● How to complete this task
Below this line is a set of entries; quote exactly the lines from the line that contains "Do you know" to the line that contains "Use a foreach", both lines included.

● Material provided
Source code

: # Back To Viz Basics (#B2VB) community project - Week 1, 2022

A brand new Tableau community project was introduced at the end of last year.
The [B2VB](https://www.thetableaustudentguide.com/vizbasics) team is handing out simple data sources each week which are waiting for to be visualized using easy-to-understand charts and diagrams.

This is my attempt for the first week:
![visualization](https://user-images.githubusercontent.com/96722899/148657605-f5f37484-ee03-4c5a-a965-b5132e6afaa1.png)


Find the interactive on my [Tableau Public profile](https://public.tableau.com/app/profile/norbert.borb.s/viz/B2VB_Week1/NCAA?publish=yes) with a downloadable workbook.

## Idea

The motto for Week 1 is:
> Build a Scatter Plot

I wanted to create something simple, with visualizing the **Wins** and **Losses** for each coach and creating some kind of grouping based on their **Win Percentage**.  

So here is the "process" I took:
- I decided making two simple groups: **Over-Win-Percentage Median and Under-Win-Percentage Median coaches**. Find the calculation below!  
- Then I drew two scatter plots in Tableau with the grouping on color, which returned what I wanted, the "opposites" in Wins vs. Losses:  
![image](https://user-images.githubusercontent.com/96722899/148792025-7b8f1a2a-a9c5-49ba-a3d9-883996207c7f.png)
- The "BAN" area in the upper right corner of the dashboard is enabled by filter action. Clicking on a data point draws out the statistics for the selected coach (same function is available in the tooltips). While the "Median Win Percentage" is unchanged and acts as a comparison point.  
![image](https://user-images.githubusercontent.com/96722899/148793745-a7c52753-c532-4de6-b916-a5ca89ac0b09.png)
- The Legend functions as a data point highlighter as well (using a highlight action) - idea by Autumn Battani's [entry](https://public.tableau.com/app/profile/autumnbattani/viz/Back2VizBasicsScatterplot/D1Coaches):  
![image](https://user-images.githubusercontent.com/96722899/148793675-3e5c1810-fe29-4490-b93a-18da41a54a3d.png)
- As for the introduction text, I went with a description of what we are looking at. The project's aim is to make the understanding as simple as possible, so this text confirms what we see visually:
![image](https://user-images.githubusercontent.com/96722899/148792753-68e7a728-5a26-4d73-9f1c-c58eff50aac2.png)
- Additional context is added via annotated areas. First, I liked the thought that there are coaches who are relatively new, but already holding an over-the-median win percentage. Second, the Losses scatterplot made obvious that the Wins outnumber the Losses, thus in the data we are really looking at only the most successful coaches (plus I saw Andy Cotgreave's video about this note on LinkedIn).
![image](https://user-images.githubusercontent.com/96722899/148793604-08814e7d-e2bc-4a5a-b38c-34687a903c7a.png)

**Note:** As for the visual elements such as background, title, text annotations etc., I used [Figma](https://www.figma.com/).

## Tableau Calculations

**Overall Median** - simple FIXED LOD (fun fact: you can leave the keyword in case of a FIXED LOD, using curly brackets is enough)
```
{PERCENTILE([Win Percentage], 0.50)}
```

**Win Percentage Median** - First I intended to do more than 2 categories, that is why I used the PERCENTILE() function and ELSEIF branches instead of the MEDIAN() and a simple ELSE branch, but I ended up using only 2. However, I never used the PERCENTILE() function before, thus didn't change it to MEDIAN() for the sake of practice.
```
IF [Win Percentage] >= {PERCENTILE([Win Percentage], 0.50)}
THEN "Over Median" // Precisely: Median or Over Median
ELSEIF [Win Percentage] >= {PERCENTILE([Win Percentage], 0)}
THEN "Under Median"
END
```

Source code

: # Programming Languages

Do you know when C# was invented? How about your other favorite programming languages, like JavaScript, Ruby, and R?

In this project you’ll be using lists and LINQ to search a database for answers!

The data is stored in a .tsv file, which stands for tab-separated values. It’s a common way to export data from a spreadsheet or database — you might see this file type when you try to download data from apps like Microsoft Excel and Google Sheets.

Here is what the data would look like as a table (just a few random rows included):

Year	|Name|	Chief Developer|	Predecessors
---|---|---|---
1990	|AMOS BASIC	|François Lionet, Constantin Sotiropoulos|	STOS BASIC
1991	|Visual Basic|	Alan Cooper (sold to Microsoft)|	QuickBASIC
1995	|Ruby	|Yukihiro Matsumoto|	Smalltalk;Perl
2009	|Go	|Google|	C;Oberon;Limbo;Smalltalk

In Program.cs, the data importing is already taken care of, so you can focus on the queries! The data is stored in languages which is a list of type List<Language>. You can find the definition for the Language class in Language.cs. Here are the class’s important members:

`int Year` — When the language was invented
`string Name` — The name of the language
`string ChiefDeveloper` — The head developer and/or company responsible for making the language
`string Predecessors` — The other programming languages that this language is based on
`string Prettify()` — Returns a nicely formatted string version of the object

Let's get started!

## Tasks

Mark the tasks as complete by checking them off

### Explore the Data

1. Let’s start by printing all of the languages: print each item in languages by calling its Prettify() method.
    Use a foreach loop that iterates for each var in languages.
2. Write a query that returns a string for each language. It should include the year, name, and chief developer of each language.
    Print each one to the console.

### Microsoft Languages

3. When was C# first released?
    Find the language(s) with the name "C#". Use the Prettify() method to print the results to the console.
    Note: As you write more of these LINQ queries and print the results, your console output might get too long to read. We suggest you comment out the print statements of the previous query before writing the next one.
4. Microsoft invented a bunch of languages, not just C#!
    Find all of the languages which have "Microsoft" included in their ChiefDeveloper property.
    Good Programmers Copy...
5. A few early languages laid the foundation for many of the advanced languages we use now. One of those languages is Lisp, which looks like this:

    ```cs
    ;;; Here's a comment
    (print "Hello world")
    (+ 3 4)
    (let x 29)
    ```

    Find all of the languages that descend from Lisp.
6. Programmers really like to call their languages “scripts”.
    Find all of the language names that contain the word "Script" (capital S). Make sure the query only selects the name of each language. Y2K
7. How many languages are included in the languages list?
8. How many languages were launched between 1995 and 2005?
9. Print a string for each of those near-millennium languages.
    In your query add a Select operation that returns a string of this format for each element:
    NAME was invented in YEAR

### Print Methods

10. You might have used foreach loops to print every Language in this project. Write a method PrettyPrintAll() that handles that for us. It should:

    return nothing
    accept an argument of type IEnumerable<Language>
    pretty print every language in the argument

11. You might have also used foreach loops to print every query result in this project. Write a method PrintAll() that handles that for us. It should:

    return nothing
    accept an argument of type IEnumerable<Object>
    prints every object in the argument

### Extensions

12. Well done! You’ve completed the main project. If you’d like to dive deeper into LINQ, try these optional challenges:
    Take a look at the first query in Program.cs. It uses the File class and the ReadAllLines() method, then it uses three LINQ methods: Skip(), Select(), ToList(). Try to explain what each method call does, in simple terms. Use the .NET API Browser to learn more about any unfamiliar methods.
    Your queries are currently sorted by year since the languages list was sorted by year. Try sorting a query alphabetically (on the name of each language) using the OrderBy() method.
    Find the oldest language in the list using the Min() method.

● Finished task
Do you know when C# was invented? How about your other favorite programming languages, like JavaScript, Ruby, and R?

In this project you’ll be using lists and LINQ to search a database for answers!

The data is stored in a .tsv file, which stands for tab-separated values. It’s a common way to export data from a spreadsheet or database — you might see this file type when you try to download data from apps like Microsoft Excel and Google Sheets.

Here is what the data would look like as a table (just a few random rows included):

Year	|Name|	Chief Developer|	Predecessors
---|---|---|---
1990	|AMOS BASIC	|François Lionet, Constantin Sotiropoulos|	STOS BASIC
1991	|Visual Basic|	Alan Cooper (sold to Microsoft)|	QuickBASIC
1995	|Ruby	|Yukihiro Matsumoto|	Smalltalk;Perl
2009	|Go	|Google|	C;Oberon;Limbo;Smalltalk

In Program.cs, the data importing is already taken care of, so you can focus on the queries! The data is stored in languages which is a list of type List<Language>. You can find the definition for the Language class in Language.cs. Here are the class’s important members:

`int Year` — When the language was invented
`string Name` — The name of the language
`string ChiefDeveloper` — The head developer and/or company responsible for making the language
`string Predecessors` — The other programming languages that this language is based on
`string Prettify()` — Returns a nicely formatted string version of the object

Let's get started!

## Tasks

Mark the tasks as complete by checking them off

### Explore the Data

1. Let’s start by printing all of the languages: print each item in languages by calling its Prettify() method.
    Use a foreach loop that iterates for each var in languages.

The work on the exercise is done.